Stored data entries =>
--------------------------------

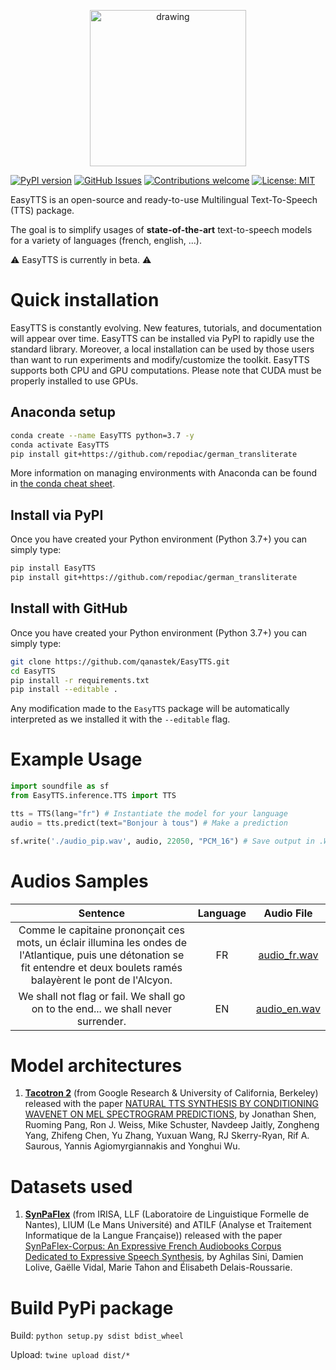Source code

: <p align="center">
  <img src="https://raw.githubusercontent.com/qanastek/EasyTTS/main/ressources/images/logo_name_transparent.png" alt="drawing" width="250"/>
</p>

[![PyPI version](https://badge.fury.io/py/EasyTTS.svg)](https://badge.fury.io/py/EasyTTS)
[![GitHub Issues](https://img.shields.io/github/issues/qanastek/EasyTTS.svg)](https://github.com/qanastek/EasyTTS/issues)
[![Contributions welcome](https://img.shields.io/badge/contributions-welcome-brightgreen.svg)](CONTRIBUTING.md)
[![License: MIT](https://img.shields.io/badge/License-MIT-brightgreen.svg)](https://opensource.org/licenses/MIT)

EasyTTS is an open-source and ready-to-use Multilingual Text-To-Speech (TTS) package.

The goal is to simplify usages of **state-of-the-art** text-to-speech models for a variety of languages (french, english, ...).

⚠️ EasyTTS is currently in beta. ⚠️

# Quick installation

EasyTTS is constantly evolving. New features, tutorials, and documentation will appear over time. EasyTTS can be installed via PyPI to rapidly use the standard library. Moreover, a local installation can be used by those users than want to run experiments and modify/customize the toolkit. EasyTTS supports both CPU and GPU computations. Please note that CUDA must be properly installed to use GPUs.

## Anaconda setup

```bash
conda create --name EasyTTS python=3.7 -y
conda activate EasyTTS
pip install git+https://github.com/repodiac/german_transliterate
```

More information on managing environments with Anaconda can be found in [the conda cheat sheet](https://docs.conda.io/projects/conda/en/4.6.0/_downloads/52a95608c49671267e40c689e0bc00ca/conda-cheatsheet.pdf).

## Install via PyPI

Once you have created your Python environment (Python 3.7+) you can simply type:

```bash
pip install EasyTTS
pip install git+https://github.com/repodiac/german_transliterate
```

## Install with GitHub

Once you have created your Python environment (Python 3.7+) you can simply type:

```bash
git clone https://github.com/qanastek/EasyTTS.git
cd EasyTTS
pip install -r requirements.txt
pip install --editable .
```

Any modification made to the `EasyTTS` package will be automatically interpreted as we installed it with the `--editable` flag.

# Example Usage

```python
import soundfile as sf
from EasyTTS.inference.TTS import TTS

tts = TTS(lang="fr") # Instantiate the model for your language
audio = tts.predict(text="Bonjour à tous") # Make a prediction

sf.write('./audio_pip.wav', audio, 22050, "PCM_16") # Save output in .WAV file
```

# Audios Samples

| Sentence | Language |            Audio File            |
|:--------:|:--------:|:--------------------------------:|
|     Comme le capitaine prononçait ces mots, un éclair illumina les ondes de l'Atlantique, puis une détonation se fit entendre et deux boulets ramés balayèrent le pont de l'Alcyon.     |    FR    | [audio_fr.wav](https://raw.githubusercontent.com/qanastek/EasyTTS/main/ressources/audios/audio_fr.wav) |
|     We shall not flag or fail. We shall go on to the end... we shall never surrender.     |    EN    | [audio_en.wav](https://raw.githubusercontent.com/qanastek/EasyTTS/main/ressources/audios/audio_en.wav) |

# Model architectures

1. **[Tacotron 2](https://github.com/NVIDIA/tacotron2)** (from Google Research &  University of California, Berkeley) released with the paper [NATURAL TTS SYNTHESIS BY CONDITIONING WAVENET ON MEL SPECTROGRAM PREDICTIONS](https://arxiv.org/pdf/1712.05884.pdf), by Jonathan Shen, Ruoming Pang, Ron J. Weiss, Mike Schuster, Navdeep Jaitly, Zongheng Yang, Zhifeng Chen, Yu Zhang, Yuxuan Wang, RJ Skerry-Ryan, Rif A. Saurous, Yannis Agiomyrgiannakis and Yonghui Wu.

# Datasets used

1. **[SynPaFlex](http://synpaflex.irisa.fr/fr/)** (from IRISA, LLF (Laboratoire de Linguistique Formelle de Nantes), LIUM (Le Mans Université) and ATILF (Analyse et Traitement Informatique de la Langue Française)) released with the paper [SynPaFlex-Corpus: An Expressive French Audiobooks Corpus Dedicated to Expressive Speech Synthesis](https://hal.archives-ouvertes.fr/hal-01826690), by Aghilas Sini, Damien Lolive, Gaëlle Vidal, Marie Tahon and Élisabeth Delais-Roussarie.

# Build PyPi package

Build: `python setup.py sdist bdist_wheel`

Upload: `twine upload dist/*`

--------------------------------

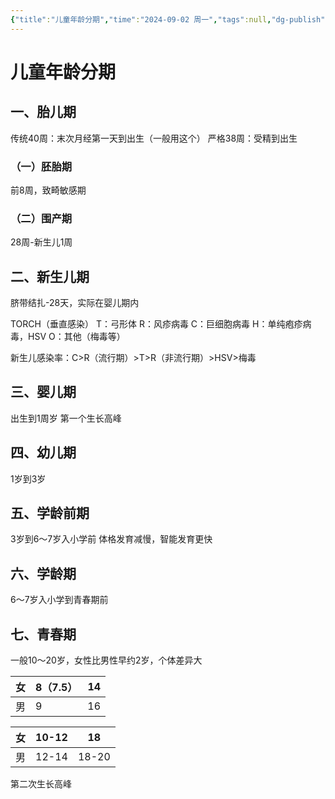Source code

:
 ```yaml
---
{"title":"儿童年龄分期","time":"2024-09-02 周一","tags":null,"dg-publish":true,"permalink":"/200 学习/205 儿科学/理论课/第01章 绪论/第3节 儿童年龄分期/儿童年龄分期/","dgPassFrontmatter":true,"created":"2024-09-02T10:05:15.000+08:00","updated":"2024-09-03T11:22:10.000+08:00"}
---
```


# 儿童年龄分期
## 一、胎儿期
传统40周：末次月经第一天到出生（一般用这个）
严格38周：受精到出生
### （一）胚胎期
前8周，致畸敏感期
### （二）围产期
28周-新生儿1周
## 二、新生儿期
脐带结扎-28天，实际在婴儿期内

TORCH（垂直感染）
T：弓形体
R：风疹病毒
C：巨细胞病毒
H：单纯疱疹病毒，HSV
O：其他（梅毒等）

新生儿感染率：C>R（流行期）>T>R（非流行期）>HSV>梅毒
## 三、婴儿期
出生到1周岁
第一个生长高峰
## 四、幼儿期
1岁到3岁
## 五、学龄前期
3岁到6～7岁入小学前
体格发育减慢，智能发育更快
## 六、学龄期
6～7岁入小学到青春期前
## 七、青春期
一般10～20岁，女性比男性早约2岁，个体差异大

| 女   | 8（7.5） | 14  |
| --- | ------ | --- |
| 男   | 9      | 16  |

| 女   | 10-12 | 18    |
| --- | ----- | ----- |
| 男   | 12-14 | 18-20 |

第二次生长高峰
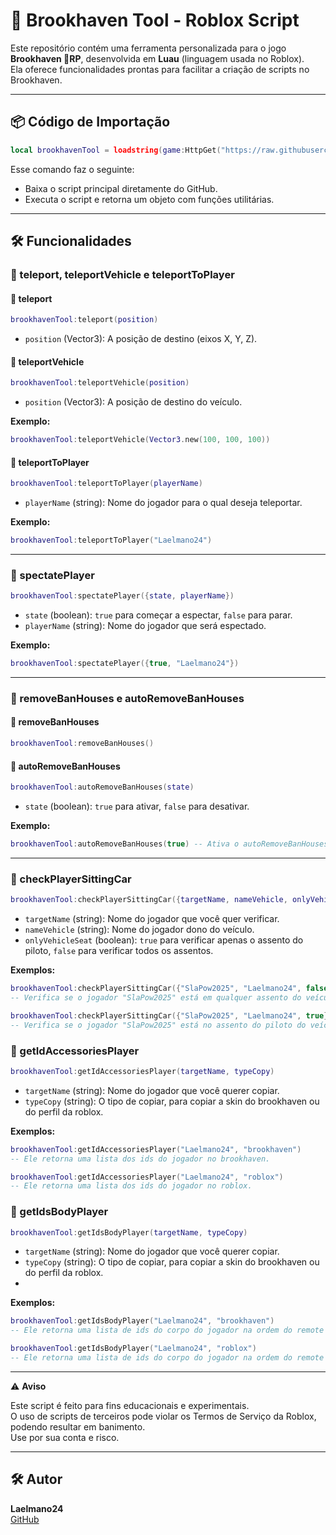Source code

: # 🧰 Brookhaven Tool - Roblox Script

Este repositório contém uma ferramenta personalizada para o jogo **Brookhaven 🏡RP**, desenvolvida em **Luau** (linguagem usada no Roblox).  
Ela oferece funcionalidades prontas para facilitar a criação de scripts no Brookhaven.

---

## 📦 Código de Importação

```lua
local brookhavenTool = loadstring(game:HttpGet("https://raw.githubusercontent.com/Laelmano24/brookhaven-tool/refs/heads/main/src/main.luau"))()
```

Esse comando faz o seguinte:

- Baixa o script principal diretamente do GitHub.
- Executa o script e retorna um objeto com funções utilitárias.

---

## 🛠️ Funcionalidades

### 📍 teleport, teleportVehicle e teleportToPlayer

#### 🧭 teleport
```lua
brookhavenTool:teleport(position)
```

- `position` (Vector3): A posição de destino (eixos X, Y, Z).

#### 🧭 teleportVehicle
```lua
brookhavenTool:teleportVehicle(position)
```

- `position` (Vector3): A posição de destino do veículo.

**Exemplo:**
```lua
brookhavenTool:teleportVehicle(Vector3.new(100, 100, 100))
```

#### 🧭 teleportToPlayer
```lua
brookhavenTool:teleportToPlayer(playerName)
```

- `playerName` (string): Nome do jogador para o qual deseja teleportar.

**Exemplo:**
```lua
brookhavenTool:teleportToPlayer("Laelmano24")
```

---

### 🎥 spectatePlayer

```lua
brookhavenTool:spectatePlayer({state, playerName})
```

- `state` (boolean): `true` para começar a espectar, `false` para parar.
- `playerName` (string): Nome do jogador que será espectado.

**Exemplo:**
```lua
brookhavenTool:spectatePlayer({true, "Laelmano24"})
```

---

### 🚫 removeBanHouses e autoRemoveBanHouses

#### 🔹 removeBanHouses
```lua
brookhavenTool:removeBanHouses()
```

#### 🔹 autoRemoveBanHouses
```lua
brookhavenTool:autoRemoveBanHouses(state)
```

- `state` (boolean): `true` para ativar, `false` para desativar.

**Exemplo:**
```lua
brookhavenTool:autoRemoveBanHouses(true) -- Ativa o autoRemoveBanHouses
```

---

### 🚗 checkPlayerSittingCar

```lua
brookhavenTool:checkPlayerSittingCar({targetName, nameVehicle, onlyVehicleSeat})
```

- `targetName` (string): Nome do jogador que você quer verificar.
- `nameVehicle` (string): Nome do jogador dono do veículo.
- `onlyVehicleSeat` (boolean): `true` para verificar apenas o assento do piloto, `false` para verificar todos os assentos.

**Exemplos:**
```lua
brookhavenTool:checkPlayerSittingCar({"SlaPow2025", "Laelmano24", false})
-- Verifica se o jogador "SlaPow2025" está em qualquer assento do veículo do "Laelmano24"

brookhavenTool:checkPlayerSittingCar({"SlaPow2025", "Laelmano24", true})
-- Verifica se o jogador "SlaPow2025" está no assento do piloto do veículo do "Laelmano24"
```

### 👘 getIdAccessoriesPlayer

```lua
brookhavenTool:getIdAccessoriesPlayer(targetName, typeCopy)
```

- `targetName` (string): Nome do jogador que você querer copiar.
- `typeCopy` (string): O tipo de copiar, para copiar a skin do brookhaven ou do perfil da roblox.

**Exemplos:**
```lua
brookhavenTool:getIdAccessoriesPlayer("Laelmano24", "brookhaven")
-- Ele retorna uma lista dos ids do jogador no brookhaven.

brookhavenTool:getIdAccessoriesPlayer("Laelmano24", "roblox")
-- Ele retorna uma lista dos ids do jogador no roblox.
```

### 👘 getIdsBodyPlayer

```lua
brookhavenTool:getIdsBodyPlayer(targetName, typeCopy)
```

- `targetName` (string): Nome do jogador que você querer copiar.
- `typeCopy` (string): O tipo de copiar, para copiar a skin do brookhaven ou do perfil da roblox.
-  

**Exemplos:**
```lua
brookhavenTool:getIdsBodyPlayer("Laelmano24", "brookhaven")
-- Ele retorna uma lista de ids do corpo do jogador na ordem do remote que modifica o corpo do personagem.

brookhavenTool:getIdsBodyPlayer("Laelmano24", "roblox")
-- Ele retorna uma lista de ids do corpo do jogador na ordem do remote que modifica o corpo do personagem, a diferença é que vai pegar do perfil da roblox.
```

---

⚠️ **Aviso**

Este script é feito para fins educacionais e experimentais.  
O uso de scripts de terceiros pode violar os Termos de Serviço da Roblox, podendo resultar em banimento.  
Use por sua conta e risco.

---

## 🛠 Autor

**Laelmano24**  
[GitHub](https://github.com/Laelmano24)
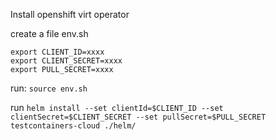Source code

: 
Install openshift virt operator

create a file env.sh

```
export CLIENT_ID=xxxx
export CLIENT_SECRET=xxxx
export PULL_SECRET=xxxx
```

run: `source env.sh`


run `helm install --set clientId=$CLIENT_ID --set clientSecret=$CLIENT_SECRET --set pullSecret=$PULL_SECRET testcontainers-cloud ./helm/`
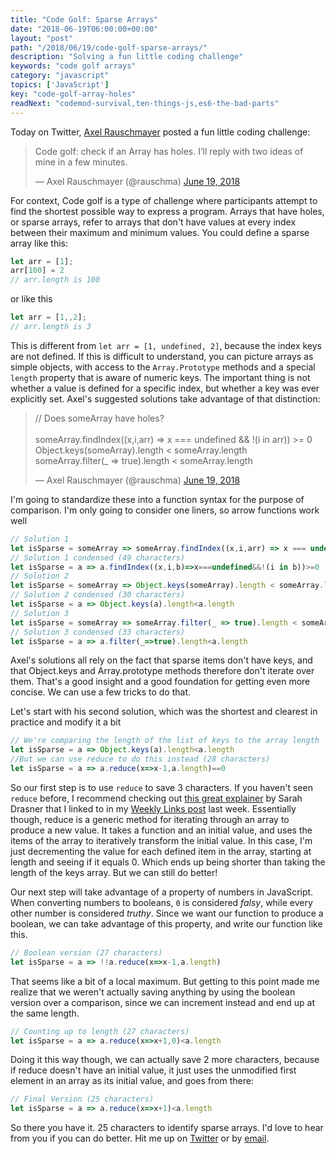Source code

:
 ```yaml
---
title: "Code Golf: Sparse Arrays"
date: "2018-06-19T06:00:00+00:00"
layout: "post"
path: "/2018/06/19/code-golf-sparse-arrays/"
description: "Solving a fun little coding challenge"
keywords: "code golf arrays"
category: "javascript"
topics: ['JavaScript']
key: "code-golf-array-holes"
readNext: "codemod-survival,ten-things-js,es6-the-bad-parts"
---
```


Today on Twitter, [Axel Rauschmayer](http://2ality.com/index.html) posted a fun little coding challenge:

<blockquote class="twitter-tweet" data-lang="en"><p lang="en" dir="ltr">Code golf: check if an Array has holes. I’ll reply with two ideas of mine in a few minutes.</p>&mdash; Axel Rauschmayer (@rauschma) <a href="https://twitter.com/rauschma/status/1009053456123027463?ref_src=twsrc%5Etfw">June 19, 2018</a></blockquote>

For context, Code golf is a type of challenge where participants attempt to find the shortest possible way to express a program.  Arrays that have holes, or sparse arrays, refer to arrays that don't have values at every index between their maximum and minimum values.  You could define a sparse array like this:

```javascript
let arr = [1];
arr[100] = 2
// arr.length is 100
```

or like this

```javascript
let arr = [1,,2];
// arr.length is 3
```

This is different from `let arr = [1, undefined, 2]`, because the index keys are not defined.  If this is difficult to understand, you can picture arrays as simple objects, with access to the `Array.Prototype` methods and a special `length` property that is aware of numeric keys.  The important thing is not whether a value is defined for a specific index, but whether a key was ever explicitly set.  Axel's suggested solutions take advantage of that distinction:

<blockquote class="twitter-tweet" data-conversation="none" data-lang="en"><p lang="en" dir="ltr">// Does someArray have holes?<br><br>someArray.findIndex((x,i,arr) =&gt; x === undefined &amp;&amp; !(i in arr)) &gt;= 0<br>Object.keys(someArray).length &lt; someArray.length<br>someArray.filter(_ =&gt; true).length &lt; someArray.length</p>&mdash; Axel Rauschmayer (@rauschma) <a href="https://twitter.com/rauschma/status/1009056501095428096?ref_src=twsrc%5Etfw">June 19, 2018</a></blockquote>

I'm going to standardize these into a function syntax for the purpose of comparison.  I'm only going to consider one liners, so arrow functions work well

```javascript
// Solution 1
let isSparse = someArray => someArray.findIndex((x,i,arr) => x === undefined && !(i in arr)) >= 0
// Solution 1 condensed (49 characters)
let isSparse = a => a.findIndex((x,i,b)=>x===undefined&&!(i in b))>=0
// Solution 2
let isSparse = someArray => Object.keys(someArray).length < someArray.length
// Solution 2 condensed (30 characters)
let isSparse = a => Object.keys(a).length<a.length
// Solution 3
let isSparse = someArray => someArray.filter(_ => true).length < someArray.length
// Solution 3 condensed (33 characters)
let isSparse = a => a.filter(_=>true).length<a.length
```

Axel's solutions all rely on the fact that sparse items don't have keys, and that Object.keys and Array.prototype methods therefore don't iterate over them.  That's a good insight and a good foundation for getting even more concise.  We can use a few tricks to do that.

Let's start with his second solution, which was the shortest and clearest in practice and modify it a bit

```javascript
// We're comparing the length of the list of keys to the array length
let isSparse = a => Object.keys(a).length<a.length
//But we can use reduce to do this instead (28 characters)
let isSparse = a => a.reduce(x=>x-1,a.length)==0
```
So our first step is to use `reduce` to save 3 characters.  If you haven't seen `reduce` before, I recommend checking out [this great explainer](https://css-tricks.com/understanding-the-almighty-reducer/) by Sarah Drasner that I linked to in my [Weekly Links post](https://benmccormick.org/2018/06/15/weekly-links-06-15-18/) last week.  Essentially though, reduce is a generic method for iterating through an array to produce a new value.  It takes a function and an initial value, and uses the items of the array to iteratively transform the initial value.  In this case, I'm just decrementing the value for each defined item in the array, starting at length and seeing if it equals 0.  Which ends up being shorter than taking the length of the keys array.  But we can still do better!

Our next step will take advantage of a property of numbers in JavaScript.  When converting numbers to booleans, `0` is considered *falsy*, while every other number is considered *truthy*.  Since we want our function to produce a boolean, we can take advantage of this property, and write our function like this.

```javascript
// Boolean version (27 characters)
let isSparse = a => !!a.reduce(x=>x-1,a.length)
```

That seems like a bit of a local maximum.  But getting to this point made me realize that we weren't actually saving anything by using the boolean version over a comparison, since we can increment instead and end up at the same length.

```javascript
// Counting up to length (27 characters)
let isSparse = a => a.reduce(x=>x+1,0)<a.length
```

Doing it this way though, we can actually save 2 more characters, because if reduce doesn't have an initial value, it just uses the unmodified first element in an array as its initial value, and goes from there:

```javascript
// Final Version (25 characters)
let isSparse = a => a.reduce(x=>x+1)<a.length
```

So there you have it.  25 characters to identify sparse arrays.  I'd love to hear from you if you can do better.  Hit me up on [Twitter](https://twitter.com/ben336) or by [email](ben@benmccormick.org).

--------------------------------

Problem requirements => Only lines holding the word "actually" are wanted, so copy each of them from the records above.

Answer to this exercise =>
That seems like a bit of a local maximum.  But getting to this point made me realize that we weren't actually saving anything by using the boolean version over a comparison, since we can increment instead and end up at the same length.
Doing it this way though, we can actually save 2 more characters, because if reduce doesn't have an initial value, it just uses the unmodified first element in an array as its initial value, and goes from there:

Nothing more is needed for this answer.